▶ _Task prompt_: Where a line of the records contains the word "this", show that line.

▶ _Dataset items_:
***

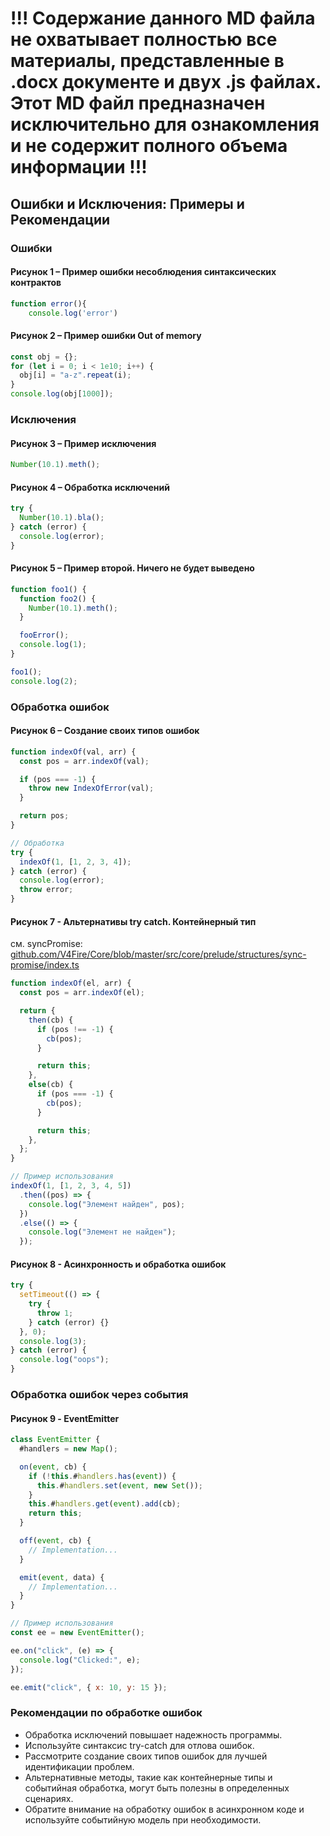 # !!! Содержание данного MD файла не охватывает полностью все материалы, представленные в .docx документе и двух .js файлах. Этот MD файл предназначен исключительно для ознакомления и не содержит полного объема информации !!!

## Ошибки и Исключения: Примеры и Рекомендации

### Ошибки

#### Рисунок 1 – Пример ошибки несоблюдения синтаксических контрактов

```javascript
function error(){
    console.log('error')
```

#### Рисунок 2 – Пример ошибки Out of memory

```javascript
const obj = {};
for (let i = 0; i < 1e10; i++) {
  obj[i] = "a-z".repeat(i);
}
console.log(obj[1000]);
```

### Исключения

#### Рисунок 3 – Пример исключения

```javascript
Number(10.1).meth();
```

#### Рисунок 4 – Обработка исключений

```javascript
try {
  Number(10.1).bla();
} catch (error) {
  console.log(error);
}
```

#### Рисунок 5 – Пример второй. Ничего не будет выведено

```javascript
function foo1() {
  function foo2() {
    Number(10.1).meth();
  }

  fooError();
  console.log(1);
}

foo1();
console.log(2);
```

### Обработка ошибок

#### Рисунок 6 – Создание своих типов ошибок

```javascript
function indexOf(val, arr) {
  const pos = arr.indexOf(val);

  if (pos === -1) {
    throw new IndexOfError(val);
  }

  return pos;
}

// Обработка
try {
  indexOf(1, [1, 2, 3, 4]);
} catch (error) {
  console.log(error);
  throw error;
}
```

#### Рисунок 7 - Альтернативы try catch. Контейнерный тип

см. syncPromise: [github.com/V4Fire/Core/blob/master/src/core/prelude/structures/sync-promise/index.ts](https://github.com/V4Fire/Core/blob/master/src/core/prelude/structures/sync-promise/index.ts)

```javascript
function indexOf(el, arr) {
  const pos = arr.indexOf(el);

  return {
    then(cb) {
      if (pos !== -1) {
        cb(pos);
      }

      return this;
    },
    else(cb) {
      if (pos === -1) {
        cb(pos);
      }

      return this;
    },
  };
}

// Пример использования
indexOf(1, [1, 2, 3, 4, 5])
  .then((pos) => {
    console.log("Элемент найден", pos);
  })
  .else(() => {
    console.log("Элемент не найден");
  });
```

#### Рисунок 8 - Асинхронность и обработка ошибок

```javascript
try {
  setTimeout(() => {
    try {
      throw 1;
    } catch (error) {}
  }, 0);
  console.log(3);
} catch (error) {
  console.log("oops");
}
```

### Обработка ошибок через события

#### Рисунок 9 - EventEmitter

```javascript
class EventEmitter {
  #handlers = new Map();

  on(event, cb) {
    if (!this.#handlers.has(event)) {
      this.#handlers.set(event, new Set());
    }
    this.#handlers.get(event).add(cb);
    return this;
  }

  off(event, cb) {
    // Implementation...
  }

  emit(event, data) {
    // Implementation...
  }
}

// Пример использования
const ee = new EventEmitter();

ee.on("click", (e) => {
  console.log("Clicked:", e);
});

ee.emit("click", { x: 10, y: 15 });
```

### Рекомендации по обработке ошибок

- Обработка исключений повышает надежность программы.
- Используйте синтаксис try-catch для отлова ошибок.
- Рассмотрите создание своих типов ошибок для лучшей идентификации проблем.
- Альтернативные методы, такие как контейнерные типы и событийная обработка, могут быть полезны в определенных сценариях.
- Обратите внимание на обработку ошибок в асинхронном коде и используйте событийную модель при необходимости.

***

▶ _Written response_:
      return this;
      return this;
    if (!this.#handlers.has(event)) {
      this.#handlers.set(event, new Set());
    this.#handlers.get(event).add(cb);
    return this;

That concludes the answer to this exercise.